Could you filter the material and copy every line where the word "https" occurs?
--- START ---
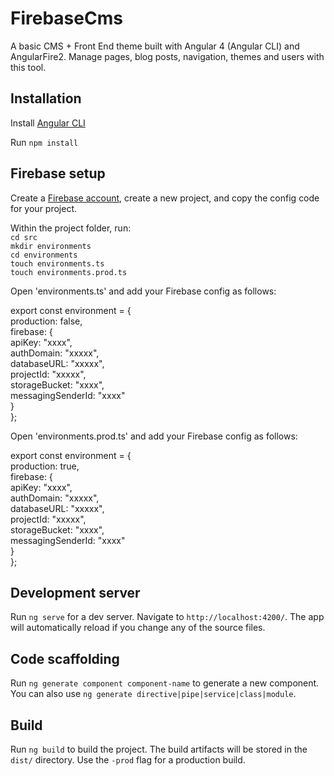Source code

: # FirebaseCms

A basic CMS + Front End theme built with Angular 4 (Angular CLI) and AngularFire2. Manage pages, blog posts, navigation, themes and users with this tool.

## Installation

Install [Angular CLI](https://cli.angular.io/)  

Run `npm install`  

## Firebase setup  

Create a [Firebase account](https://firebase.google.com/), create a new project, and copy the config code for your project.  

Within the project folder, run:  
`cd src`  
`mkdir environments`  
`cd environments`  
`touch environments.ts`  
`touch environments.prod.ts`  

Open 'environments.ts' and add your Firebase config as follows:  

export const environment = {  
  production: false,  
  firebase: {  
    apiKey: "xxxx",  
    authDomain: "xxxxx",  
    databaseURL: "xxxxx",  
    projectId: "xxxxx",  
    storageBucket: "xxxx",  
    messagingSenderId: "xxxx"  
  }  
};  

Open 'environments.prod.ts' and add your Firebase config as follows:  

export const environment = {  
  production: true,  
  firebase: {  
    apiKey: "xxxx",  
    authDomain: "xxxxx",  
    databaseURL: "xxxxx",  
    projectId: "xxxxx",  
    storageBucket: "xxxx",  
    messagingSenderId: "xxxx"  
  }  
};  

## Development server

Run `ng serve` for a dev server. Navigate to `http://localhost:4200/`. The app will automatically reload if you change any of the source files.

## Code scaffolding

Run `ng generate component component-name` to generate a new component. You can also use `ng generate directive|pipe|service|class|module`.

## Build

Run `ng build` to build the project. The build artifacts will be stored in the `dist/` directory. Use the `-prod` flag for a production build.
--- END ---
> _Problem solution_
Install [Angular CLI](https://cli.angular.io/)  
Create a [Firebase account](https://firebase.google.com/), create a new project, and copy the config code for your project.  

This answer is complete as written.